*** Block opens ***

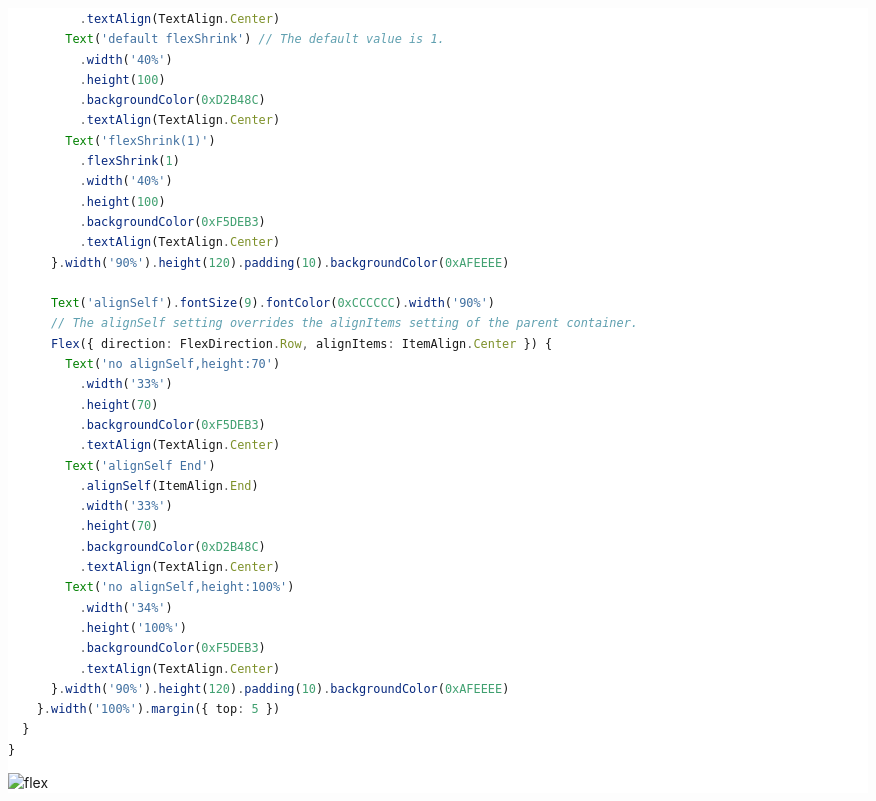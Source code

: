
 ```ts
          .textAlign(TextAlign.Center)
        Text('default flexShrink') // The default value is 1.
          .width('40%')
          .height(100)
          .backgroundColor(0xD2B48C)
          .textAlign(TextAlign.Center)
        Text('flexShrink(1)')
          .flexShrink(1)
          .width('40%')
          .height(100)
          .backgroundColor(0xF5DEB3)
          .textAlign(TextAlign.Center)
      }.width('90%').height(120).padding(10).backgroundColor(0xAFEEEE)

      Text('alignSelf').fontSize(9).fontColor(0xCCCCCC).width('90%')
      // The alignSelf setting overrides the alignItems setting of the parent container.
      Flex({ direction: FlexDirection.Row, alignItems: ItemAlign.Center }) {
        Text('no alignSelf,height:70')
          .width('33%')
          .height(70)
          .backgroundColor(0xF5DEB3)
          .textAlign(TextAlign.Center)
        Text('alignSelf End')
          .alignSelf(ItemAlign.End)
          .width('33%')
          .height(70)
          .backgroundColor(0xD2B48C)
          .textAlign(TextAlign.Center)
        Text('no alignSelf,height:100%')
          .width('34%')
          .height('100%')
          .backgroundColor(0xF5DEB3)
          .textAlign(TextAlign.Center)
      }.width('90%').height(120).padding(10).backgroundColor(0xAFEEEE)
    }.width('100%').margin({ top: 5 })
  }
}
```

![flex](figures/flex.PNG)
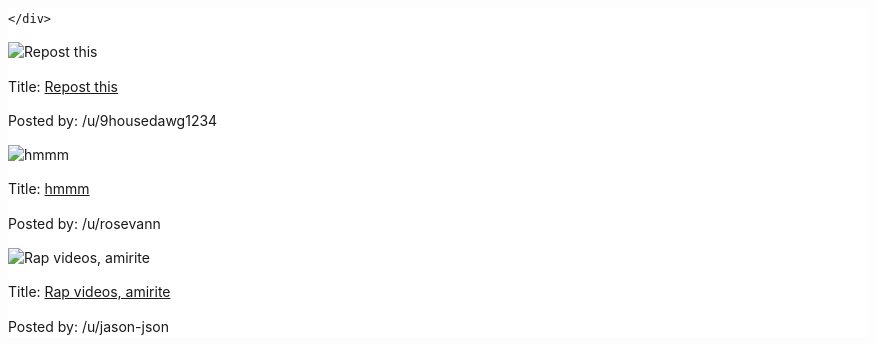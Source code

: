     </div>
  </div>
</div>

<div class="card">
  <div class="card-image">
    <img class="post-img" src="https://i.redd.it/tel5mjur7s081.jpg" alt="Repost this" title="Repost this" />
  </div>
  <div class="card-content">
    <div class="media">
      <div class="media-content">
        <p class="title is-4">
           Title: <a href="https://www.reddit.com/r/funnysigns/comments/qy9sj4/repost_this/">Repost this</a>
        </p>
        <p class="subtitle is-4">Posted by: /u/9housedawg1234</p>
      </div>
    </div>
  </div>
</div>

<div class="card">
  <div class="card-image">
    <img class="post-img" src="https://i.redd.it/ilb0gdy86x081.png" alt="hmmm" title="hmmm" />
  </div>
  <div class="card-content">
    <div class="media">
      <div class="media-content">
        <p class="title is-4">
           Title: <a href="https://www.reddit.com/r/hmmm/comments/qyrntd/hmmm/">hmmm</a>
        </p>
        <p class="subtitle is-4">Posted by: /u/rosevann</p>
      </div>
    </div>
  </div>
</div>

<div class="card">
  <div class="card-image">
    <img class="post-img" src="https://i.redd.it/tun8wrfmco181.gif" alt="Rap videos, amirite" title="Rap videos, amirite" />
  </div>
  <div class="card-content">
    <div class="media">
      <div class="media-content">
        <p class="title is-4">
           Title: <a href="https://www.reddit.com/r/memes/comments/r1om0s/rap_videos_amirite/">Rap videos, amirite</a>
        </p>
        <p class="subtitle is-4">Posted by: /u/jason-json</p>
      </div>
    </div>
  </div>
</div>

*** Block closes ***

Your goal ▸ All entries above are to be reproduced exactly, with no pictures.

Task response ▸
Source code

:
 ```ts
          .textAlign(TextAlign.Center)
        Text('default flexShrink') // The default value is 1.
          .width('40%')
          .height(100)
          .backgroundColor(0xD2B48C)
          .textAlign(TextAlign.Center)
        Text('flexShrink(1)')
          .flexShrink(1)
          .width('40%')
          .height(100)
          .backgroundColor(0xF5DEB3)
          .textAlign(TextAlign.Center)
      }.width('90%').height(120).padding(10).backgroundColor(0xAFEEEE)

      Text('alignSelf').fontSize(9).fontColor(0xCCCCCC).width('90%')
      // The alignSelf setting overrides the alignItems setting of the parent container.
      Flex({ direction: FlexDirection.Row, alignItems: ItemAlign.Center }) {
        Text('no alignSelf,height:70')
          .width('33%')
          .height(70)
          .backgroundColor(0xF5DEB3)
          .textAlign(TextAlign.Center)
        Text('alignSelf End')
          .alignSelf(ItemAlign.End)
          .width('33%')
          .height(70)
          .backgroundColor(0xD2B48C)
          .textAlign(TextAlign.Center)
        Text('no alignSelf,height:100%')
          .width('34%')
          .height('100%')
          .backgroundColor(0xF5DEB3)
          .textAlign(TextAlign.Center)
      }.width('90%').height(120).padding(10).backgroundColor(0xAFEEEE)
    }.width('100%').margin({ top: 5 })
  }
}
```

![flex](figures/flex.PNG)
Source code

:     </div>
  </div>
</div>

<div class="card">
  <div class="card-image">
    <img class="post-img" src="https://i.redd.it/tel5mjur7s081.jpg" alt="Repost this" title="Repost this" />
  </div>
  <div class="card-content">
    <div class="media">
      <div class="media-content">
        <p class="title is-4">
           Title: <a href="https://www.reddit.com/r/funnysigns/comments/qy9sj4/repost_this/">Repost this</a>
        </p>
        <p class="subtitle is-4">Posted by: /u/9housedawg1234</p>
      </div>
    </div>
  </div>
</div>

<div class="card">
  <div class="card-image">
    <img class="post-img" src="https://i.redd.it/ilb0gdy86x081.png" alt="hmmm" title="hmmm" />
  </div>
  <div class="card-content">
    <div class="media">
      <div class="media-content">
        <p class="title is-4">
           Title: <a href="https://www.reddit.com/r/hmmm/comments/qyrntd/hmmm/">hmmm</a>
        </p>
        <p class="subtitle is-4">Posted by: /u/rosevann</p>
      </div>
    </div>
  </div>
</div>

<div class="card">
  <div class="card-image">
    <img class="post-img" src="https://i.redd.it/tun8wrfmco181.gif" alt="Rap videos, amirite" title="Rap videos, amirite" />
  </div>
  <div class="card-content">
    <div class="media">
      <div class="media-content">
        <p class="title is-4">
           Title: <a href="https://www.reddit.com/r/memes/comments/r1om0s/rap_videos_amirite/">Rap videos, amirite</a>
        </p>
        <p class="subtitle is-4">Posted by: /u/jason-json</p>
      </div>
    </div>
  </div>
</div>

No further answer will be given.